Le discussioni al Cairo dei due interlocutori palestinesi stanno in questi giorni affrontando lo spinoso tema delle elezioni: Hamas vorrebbe elezioni simultanee di Presidenza, Parlamento e Consiglio dell’Olp; Fatah è piuttosto favorevole a dilazionarle nel tempo. Un altro punto da chiarire, sul quale vi sono divergenze di vedute, è il sistema elettorale, se ricorrere al proporzionale puro (come sostiene Fatah) o misto (come vorrebbe Hamas).

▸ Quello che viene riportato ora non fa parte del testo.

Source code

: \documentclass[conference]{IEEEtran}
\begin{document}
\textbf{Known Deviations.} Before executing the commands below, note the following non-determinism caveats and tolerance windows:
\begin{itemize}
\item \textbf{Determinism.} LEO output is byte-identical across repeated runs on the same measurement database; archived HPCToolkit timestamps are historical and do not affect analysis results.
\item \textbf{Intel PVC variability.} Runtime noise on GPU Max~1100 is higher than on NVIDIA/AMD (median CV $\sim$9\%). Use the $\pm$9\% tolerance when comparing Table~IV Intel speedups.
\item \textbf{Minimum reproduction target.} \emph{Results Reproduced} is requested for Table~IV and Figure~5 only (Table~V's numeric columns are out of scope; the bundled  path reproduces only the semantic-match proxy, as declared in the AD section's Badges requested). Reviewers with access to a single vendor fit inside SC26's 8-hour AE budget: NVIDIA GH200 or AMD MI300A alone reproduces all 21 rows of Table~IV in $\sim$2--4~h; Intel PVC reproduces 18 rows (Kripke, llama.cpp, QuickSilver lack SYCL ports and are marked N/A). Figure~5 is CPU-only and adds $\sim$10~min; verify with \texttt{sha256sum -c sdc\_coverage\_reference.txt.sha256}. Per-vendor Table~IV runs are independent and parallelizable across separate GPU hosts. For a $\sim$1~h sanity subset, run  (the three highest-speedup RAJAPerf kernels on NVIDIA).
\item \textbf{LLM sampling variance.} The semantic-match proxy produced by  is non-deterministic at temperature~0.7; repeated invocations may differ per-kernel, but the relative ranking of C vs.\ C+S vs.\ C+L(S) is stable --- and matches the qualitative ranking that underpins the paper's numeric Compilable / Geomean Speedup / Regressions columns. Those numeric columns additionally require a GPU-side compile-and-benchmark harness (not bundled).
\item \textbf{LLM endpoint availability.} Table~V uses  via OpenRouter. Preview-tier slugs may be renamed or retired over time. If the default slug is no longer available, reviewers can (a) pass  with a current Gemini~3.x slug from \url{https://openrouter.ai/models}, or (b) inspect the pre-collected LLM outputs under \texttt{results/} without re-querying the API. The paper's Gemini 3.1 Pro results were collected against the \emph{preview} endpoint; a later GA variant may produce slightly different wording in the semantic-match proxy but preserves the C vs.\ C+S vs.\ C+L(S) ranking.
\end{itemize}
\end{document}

Comunque la rinnovata speranza (per ora soltanto tale, ma è già qualcosa) di un processo di pace orientato al principio “due popoli, due stati” e l’orientamento in questo senso del presidente Usa eletto hanno riaperto porte che sembravano chiuse ed è ripreso un dialogo tra fazioni palestinesi che sembrava divenuto impossibile. Anzi, Abu Mazen ha aggiunto che su queste premesse è disponibile a riaprire il dialogo con Israele, che da mesi aveva dichiarato chiuso.

Un’altra persona che ha dato qualche possibilità, secondo alcuni, alla ripresa del dialogo tra i partiti palestinesi e con Israele è stata Kamala Harris. In una recente intervista con The Arab American News la vicepresidente eletta ha dichiarato che si impegnerà a sostenere la nascita di uno stato palestinese all’interno dei confini di Israele, con capitale a Gerusalemme, e chiedendo limitazioni al numero di ebrei autorizzati a vivere in Giudea e Samaria. Naturalmente di fronte a queste dichiarazioni non mancano gli scettici che sostengono che sostanzialmente nulla cambierà per i palestinesi. Per adesso sembra prevalere la speranza nel cambiamento.